This winter will be difficult for Turkey
I was going to say “Turkey will have a difficult winter” based on the electricity and natural gas shortages last week. However, when I heard yesterday of the police operations that encompassed top businessmen and mayors to general managers of state banks, to the sons of cabinet ministers, I can say that it will be difficult in every sense.
We were already expecting that the political climate would toughen because of local elections to be held at the end of March but yesterday’s operation demonstrated that it would be tougher than expected. We need to wait for the waters to calm before we can evaluate where these operations will reach, what stance the government will adopt, as well as to what extent this will affect politics and the economy.

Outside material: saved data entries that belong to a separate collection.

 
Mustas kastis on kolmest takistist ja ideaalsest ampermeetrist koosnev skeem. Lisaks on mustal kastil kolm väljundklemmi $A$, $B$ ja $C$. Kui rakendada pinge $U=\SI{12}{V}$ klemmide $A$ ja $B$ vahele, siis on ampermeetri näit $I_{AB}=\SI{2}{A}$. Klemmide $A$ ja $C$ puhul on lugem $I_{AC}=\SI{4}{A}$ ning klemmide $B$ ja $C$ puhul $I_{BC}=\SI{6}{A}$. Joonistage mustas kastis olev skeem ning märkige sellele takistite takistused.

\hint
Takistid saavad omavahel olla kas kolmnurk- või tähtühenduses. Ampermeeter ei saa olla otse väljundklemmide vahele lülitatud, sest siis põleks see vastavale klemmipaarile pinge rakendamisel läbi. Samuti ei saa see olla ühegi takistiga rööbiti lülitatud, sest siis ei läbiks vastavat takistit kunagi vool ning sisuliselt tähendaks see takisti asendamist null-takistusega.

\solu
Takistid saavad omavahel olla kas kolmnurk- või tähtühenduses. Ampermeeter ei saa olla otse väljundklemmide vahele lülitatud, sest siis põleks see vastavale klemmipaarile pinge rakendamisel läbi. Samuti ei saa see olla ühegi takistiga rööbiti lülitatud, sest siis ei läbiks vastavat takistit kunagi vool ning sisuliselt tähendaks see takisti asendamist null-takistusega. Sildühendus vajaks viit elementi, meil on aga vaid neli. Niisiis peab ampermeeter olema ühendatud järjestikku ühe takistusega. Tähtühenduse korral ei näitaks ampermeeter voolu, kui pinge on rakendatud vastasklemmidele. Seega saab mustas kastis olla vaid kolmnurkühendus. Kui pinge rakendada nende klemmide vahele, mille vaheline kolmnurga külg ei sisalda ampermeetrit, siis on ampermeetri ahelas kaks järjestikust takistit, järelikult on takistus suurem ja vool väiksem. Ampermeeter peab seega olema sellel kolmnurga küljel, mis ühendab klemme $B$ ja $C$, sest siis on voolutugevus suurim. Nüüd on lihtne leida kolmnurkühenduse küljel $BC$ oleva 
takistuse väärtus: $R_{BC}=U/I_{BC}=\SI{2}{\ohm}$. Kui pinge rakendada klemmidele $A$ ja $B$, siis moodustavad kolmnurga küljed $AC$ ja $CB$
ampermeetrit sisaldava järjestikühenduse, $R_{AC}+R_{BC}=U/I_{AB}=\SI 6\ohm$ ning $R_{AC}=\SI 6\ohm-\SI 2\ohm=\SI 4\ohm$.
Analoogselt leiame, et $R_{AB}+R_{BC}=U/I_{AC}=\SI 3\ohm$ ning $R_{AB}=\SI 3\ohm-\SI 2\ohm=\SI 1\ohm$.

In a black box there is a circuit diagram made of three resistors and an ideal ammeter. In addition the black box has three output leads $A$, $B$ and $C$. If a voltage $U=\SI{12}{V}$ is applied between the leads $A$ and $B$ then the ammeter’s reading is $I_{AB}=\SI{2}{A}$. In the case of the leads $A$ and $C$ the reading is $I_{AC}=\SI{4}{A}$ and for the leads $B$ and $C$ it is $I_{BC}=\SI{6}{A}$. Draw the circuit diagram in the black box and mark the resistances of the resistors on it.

If we leave politics to one side and look at the winter months from an energy point of view, the experience we went through last week demonstrated that this winter will be one that we will be quite cold. Beyond the errors in management seen last week, existing irregularities in the infrastructure of natural gas and the electricity grid had also played a role. As necessary storage facilities that would meet the increasing demand for natural gas in winter months have not been built yet, inevitable cuts in natural gas and electricity supply occur when demand reaches above average levels.

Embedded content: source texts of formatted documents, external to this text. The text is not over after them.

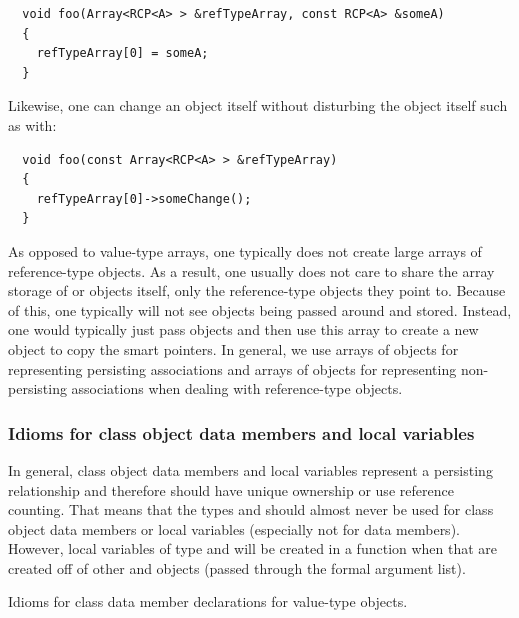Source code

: \documentclass[pdf,ps2pdf,11pt]{SANDreport}
\begin{document}
{\small\begin{verbatim}
  void foo(Array<RCP<A> > &refTypeArray, const RCP<A> &someA)
  {
    refTypeArray[0] = someA;
  }
\end{verbatim}}

Likewise, one can change an {} object itself without disturbing
the {} object itself such as with:

{\small\begin{verbatim}
  void foo(const Array<RCP<A> > &refTypeArray)
  {
    refTypeArray[0]->someChange();
  }
\end{verbatim}}

As opposed to value-type arrays, one typically does not create large
arrays of reference-type objects.  As a result, one usually does not
care to share the array storage of {} or {} objects
itself, only the reference-type objects they point to.  Because of
this, one typically will not see {} objects being passed around and stored.  Instead, one would
typically just pass {} objects
and then use this array to create a new {} object to copy the smart pointers.  In general, we
use arrays of {} objects for representing persisting
associations and arrays of {} objects for representing
non-persisting associations when dealing with reference-type objects.


%
{}\subsubsection{Idioms for class object data members and local
variables}
%

In general, class object data members and local variables represent a
persisting relationship and therefore should have unique ownership or
use reference counting.  That means that the types {} and
{} should almost never be used for class object data
members or local variables (especially not for data members).
However, local variables of type {} and
{} will be created in a function when that are
created off of other {} and {} objects
(passed through the formal argument list).

\begin{table}
%
\begin{center}
%
%

%
%
\end{center}
\caption{\label{fig:data_member_value_type}
Idioms for class data member declarations for value-type objects.}
%
\end{table}
\end{document}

The remedy for this would have been storing natural gas for usage in the winter months as a backup, however, this has not been tended to for years. It is indeed the duty of the government to meet the increasing demand that comes as soon as the weather gets colder and to be able to manage this. The government seems to be in a difficult position because of the troubles experienced. If similar troubles continue until the pre-election period, they would put the government in an even more difficult situation.
Storage facilities not built
At the essence of the troubles experienced lies the effect of transforming the production of electricity into a system based predominantly on natural gas, and before the supply was under full assurance, the transport of natural gas across Turkey for heating purposes, thus causing a sharp rise in demand. In short, the lack of planning in energy is obvious.

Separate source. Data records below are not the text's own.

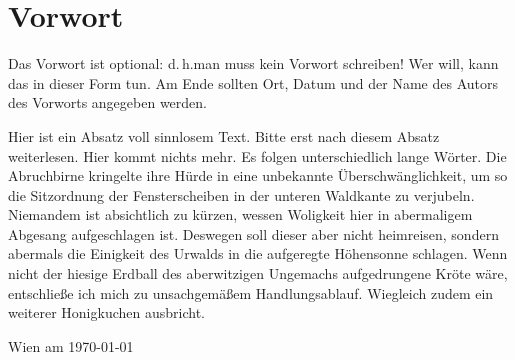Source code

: \chapter*{Vorwort}
Das Vorwort ist optional: d.\,h.\@ man muss kein Vorwort schreiben! Wer will,
kann das in dieser Form tun. Am Ende sollten Ort, Datum und der Name des Autors
des Vorworts angegeben werden. 

Hier ist ein Absatz voll sinnlosem Text. Bitte erst nach
diesem Absatz weiterlesen. Hier kommt nichts mehr. Es folgen unterschiedlich lange Wörter.
Die Abruchbirne kringelte ihre Hürde in eine unbekannte Überschwänglichkeit, um
so die Sitzordnung der Fensterscheiben in der unteren Waldkante zu verjubeln.
Niemandem ist absichtlich zu kürzen, wessen Woligkeit hier in abermaligem
Abgesang aufgeschlagen ist. Deswegen soll dieser aber nicht heimreisen, sondern
abermals die Einigkeit des Urwalds in die aufgeregte Höhensonne schlagen.
Wenn nicht der hiesige Erdball des aberwitzigen Ungemachs aufgedrungene
Kröte wäre, entschließe ich mich zu unsachgemäßem Handlungsablauf.
Wiegleich zudem ein weiterer Honigkuchen ausbricht.

\begin{flushleft}
Wien am \today
\end{flushleft}
\begin{flushright}
\makeatletter\@AutorIn\makeatother
\end{flushright}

Indeed, the fact that a structure principally dependent on Russia has been formed also decreases Turkey’s negotiation power. It is also a factor that restricts the country’s sourcing of natural gas from different resources if need be.
The political troubles Iran is going through in the international arena and factors such as the underutilization of its resources also limit Turkey’s purchase of more gas from its neighbor Iran. Apart from that, liquefied natural gas (LNG) should be bought from source countries led by Qatar but apparently these preparations have not been seen to. About two weeks ago, Prime Minister Recep Tayyip Erdoğan visited Qatar together with Energy Minister Taner Yıldız and announced that an LNG deal for four-five batches have been struck but that these tankers have yet to arrive.
In such an environment, the most valid solution is to build the necessary storage facilities and use them as a backup; however, the government needs some catching up when it comes to the following matter: The emergence of problems in related tender processes along with the overlooking of back up gas opportunities.
As a result of all these, the winter cold that fell below the 4-5-degreehas caused the interruption in supply to power stations which work with natural gas in almost everywhere in the country, hence the power shortages. If the winter months are colder than usual, our experiencing similar trouble as the winter progresses is bound to occur.